Qatar will provide coronavirus vaccines to Afghan evacuees staying in temporary housing, the Foreign Ministry said Thursday, as the window closes on the US-led evacuation effort from the Taliban-run country.
The Gulf state has so far facilitated the evacuation of more than 40,000 people from Kabul, the Foreign Ministry said Thursday. Qatar is currently hosting “a large number of evacuees, most of them students, families and journalists,” the ministry said, adding that evacuation efforts will continue “in the coming days.”
Since the Taliban takeover of Afghanistan, the United States has been using Al Udeid Air Base as a transit hub for military evacuation flights. Southwest of Doha, Al Udeid is the largest US military base in the region.

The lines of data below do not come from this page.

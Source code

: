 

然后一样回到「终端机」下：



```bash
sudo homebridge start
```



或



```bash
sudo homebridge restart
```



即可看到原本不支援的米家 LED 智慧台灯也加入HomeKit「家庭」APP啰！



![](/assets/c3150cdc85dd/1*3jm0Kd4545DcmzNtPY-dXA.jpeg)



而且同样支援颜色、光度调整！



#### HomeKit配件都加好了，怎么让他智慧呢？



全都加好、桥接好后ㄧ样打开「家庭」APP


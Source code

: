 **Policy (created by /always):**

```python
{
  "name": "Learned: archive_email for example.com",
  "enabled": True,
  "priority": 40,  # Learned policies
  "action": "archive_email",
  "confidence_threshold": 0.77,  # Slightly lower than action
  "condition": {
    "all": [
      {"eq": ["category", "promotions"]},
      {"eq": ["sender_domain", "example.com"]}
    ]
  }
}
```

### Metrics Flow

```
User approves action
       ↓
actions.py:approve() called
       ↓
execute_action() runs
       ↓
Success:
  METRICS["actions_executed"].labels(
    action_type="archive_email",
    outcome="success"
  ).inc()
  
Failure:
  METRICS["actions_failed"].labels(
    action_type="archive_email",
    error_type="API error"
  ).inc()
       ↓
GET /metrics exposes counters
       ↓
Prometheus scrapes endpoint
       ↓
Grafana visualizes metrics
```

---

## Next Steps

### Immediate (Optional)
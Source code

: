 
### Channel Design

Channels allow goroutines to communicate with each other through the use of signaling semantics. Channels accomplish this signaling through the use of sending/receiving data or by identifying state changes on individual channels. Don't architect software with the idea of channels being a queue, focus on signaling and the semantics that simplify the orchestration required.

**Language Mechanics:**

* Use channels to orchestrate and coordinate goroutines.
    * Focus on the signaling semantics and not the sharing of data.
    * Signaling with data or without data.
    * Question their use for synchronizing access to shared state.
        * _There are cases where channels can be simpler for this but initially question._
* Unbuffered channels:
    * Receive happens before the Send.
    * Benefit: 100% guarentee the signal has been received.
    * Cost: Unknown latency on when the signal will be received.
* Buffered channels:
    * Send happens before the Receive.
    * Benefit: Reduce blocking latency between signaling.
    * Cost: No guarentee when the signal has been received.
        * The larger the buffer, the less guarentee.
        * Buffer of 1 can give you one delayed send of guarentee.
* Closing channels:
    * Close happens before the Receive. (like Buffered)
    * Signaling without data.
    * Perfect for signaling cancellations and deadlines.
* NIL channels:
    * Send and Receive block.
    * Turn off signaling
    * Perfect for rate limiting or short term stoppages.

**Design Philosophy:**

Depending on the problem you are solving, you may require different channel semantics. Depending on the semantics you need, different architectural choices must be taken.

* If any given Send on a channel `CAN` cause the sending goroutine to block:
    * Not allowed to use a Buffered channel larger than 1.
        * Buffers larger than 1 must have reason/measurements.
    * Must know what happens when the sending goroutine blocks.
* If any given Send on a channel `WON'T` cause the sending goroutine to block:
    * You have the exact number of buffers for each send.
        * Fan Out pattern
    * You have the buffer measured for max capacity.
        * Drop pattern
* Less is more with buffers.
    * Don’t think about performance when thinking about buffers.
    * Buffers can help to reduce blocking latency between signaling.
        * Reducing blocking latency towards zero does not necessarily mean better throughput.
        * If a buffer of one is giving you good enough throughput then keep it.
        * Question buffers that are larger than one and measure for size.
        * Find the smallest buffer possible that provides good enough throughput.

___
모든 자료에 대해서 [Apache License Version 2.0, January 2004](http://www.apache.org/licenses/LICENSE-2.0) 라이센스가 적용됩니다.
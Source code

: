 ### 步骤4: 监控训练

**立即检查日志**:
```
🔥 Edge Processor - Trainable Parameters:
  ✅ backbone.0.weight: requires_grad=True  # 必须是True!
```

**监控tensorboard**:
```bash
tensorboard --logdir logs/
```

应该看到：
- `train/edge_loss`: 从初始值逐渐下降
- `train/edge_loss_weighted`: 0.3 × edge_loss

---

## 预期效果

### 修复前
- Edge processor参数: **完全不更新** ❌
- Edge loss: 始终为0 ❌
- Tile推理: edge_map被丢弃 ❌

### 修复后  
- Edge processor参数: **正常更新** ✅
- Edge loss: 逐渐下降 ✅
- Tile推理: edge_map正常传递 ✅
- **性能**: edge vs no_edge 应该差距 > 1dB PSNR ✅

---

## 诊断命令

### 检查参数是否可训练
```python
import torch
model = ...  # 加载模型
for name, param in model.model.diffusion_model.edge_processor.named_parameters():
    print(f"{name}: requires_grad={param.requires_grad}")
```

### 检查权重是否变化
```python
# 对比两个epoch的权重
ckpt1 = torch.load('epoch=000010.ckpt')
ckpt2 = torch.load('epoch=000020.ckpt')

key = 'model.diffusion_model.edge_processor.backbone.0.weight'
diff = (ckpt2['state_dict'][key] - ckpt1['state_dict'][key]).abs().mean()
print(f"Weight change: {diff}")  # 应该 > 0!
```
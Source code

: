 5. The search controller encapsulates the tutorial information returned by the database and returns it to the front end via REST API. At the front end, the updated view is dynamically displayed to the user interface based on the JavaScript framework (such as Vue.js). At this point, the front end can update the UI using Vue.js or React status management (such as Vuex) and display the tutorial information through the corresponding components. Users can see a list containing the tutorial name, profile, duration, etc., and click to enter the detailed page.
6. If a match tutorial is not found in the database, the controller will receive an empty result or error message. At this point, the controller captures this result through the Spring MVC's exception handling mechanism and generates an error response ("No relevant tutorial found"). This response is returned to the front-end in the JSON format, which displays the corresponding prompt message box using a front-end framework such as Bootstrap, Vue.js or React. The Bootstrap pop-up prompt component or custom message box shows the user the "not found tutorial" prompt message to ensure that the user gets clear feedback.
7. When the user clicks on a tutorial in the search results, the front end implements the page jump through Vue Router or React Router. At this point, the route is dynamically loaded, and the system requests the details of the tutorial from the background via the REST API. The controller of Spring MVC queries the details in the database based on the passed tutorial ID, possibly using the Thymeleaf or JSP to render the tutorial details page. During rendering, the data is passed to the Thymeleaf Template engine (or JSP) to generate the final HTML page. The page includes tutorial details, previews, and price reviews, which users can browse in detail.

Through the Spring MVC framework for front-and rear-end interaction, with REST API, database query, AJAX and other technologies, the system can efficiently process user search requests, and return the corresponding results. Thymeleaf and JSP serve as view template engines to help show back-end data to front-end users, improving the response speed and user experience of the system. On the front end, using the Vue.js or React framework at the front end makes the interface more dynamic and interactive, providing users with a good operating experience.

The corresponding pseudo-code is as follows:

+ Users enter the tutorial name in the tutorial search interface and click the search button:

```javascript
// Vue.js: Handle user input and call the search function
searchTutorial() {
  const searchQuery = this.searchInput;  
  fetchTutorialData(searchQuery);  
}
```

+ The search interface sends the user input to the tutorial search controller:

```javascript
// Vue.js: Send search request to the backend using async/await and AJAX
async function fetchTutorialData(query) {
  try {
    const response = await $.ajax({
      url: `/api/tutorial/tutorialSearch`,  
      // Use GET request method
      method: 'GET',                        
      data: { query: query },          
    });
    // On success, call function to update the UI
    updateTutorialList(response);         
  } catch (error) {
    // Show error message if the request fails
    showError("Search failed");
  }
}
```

Qatar said Thursday it will provide evacuees who do not immediately depart the country with a PCR test or a COVID-19 vaccine on request. Doha News reports that more than 500 Afghans have been moved to temporary housing at a compound in Qatar that has a health center on site.
The wealthy Gulf state has one of the world’s highest vaccination rates, with 81% of its total population having received at least one dose. This week, the Qatari Health Ministry announced that it had approved a third dose of the Pfizer-BioNTech and Moderna vaccines for immunocompromised individuals.
The vaccination announcement comes as the Pentagon says it’s working to improve dire conditions at the US airbase. In recent days, photos and videos emerged showing Afghan evacuees held in unsanitary and overcrowded conditions.
In emails leaked to Axios, US Central Command official Colin Sullivan describes Al Udeid as a “living hell” for the Afghans housed at the base, where “trash, urine, fecal matter, spilled liquids and vomit cover the floors.”
Some 13,400 people were evacuated from Afghanistan between early Wednesday morning and early Thursday morning, roughly 5,100 of them on US military flights, the White House said.
The Biden administration says the United States has evacuated some 95,700 people since Aug. 14, the day before Kabul fell to the Taliban.